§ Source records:
=======

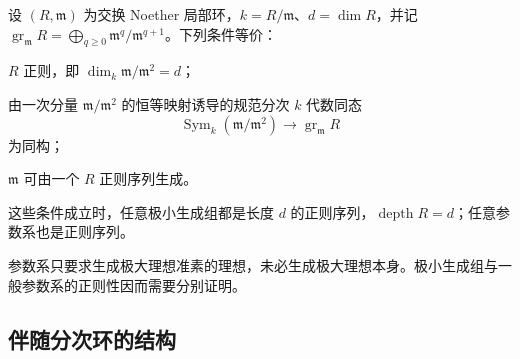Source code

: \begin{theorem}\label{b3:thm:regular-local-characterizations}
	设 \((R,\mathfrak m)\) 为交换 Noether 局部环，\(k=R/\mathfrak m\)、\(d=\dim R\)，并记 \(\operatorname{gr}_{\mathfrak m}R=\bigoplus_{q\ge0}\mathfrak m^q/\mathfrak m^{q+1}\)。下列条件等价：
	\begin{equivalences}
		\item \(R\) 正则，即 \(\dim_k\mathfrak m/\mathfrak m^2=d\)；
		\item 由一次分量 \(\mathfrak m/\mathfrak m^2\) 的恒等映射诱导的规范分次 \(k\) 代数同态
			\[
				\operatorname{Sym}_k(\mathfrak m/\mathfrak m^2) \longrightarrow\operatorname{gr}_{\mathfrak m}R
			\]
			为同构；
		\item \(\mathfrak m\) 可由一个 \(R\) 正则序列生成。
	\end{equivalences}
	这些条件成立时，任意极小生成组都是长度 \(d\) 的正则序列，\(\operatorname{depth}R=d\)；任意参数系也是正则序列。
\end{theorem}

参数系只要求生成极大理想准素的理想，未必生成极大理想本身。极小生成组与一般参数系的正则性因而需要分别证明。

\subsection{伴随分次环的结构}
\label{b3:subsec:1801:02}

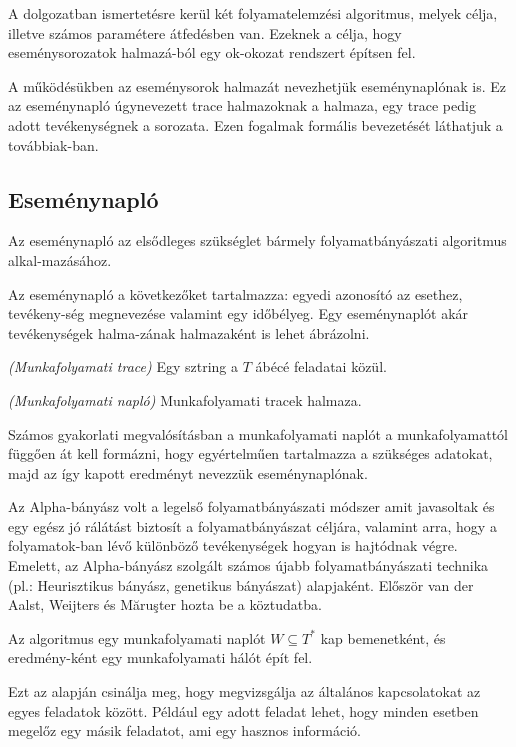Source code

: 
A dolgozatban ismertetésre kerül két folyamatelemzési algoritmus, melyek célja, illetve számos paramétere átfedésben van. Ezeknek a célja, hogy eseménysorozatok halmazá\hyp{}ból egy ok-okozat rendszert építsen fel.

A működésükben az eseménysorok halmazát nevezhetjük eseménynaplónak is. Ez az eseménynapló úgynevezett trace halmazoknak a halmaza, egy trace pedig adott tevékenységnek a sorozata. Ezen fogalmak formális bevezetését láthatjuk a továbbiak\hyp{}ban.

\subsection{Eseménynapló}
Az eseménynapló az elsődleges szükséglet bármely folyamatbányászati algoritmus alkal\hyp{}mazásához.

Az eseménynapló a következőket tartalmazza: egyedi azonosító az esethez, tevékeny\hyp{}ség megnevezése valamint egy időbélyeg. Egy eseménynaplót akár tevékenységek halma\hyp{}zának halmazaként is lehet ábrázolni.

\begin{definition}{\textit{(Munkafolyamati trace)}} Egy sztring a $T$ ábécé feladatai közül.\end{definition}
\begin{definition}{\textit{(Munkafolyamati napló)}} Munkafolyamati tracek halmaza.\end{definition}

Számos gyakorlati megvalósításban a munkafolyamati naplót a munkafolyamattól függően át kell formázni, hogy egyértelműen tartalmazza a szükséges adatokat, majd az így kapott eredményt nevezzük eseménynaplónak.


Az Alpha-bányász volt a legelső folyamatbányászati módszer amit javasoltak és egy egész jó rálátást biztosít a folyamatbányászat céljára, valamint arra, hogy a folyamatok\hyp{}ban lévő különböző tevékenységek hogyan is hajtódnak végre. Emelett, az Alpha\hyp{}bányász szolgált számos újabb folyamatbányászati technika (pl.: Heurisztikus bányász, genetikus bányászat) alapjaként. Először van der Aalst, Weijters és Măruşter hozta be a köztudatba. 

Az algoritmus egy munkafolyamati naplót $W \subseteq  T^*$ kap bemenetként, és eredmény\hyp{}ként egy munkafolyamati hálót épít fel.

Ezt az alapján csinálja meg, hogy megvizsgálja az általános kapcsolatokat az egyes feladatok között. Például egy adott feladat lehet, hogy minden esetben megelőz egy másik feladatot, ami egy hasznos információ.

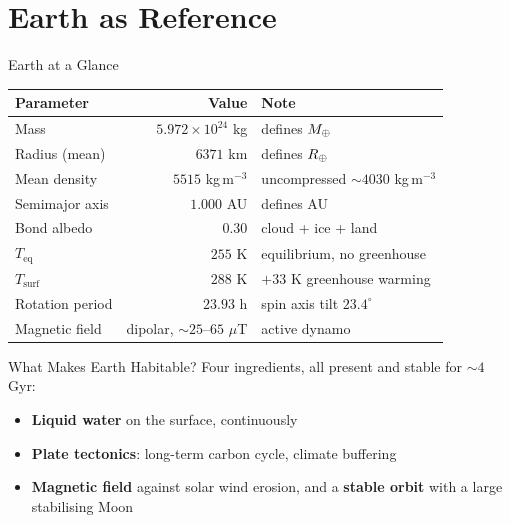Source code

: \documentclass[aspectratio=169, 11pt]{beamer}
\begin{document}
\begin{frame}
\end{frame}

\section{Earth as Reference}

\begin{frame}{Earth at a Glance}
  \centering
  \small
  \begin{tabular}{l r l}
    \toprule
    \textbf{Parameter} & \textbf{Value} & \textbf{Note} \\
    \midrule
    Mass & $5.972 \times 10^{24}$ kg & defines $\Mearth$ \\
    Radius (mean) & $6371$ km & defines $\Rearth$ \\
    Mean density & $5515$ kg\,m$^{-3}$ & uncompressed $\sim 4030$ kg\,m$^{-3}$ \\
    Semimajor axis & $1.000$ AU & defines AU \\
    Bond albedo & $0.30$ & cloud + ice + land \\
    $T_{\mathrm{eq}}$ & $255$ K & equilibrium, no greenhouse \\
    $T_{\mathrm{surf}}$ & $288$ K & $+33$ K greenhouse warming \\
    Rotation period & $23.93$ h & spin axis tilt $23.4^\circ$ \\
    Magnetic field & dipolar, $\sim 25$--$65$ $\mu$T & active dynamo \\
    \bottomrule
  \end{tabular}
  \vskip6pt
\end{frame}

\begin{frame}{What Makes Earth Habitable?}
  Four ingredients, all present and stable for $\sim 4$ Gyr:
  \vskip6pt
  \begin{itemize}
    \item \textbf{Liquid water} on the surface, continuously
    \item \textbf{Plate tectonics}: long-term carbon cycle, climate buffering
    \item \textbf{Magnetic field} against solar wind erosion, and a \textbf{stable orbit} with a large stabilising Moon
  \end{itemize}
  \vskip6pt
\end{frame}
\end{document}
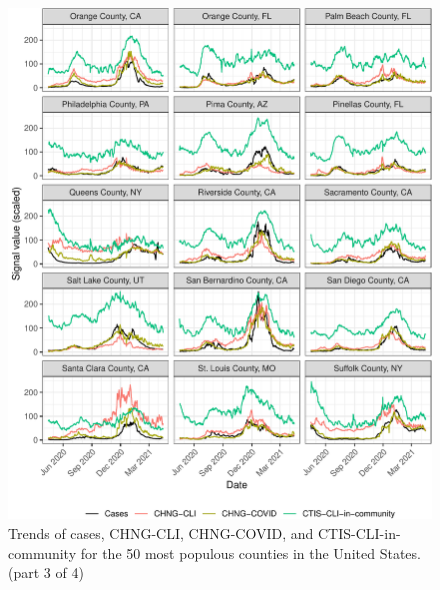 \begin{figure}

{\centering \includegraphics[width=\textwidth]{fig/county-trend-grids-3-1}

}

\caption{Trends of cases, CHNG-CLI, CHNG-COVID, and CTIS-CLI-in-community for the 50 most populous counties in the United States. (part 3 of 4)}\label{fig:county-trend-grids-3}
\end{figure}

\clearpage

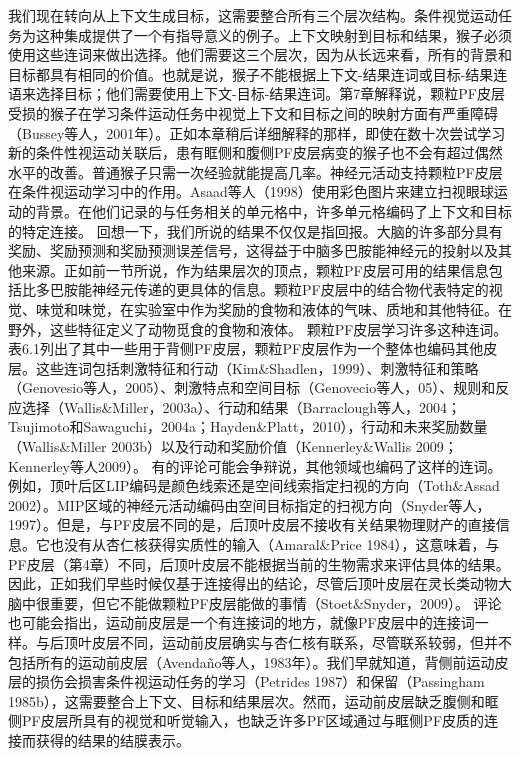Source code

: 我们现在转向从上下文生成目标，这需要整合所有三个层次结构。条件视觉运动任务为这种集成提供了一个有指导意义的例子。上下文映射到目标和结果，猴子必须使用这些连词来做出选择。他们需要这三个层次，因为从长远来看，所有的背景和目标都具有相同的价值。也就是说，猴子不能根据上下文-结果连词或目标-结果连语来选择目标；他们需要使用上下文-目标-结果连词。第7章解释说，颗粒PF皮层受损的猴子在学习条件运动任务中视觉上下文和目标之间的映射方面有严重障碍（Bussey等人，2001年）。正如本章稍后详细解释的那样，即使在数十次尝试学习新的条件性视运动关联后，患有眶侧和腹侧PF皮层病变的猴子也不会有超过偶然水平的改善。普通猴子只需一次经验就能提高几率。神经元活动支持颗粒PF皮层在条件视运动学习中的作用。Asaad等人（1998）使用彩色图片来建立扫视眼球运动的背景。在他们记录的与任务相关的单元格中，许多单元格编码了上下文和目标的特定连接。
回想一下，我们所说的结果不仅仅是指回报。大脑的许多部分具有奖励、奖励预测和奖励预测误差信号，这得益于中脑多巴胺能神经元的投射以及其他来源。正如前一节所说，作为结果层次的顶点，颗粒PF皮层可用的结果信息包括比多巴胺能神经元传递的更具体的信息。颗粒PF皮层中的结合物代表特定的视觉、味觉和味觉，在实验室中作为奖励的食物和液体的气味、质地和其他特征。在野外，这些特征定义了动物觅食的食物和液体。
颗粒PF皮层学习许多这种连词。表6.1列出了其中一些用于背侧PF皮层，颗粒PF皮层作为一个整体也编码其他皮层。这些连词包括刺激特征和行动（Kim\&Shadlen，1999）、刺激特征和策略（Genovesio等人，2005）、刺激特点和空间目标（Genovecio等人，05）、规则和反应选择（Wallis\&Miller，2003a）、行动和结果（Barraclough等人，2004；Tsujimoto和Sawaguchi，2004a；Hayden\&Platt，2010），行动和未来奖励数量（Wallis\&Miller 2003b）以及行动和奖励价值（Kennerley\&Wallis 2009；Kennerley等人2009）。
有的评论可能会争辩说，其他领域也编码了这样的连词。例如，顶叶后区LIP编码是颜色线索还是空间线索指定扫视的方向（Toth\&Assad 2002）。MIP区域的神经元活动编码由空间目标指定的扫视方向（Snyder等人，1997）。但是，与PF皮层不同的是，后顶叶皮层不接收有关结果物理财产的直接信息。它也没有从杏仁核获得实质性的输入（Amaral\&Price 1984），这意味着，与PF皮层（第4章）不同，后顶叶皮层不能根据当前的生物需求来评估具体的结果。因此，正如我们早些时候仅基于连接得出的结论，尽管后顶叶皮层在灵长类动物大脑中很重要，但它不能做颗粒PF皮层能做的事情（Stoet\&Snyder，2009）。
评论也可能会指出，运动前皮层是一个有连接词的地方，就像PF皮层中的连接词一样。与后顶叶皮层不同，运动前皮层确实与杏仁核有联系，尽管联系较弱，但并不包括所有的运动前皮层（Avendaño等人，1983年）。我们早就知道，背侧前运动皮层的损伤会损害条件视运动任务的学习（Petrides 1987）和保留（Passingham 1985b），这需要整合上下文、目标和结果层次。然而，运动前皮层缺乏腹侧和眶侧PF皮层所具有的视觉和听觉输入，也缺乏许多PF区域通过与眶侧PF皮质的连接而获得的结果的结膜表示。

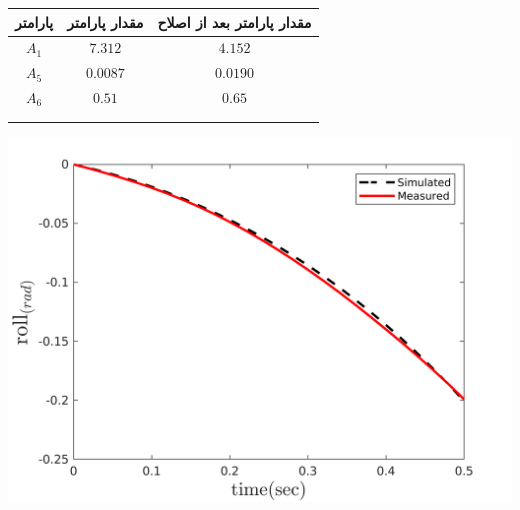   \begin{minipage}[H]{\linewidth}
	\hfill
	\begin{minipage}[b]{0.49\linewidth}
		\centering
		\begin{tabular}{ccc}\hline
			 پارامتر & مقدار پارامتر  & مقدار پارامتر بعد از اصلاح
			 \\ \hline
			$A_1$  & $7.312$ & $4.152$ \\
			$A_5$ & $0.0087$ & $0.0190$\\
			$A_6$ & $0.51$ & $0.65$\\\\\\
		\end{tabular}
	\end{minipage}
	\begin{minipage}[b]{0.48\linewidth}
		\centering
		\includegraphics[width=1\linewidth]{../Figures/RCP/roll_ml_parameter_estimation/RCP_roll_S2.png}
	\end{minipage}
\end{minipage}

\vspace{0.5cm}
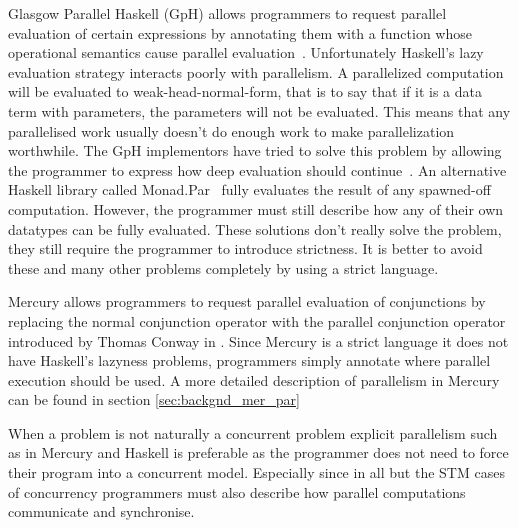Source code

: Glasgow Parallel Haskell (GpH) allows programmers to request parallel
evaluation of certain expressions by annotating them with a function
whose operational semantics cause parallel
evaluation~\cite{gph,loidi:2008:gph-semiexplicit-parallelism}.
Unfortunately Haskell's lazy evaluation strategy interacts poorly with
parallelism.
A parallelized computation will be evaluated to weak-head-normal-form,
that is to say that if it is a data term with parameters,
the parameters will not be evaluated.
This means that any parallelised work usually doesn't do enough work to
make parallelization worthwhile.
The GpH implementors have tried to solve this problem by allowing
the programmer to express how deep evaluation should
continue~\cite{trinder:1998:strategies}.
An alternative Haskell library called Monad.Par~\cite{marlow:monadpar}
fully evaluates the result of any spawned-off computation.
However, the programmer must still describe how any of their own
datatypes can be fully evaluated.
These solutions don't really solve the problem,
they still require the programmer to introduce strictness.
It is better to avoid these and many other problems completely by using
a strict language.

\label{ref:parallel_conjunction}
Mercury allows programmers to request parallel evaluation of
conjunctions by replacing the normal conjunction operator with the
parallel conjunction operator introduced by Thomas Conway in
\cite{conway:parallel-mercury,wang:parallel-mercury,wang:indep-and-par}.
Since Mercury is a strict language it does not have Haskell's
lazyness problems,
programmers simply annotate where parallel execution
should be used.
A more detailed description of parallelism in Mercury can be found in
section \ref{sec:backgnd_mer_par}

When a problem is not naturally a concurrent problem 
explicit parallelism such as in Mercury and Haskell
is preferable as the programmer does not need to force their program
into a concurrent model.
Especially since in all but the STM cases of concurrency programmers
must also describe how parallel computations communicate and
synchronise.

=======

Count every line that holds the word "request" in the entries, and state the result alone.

2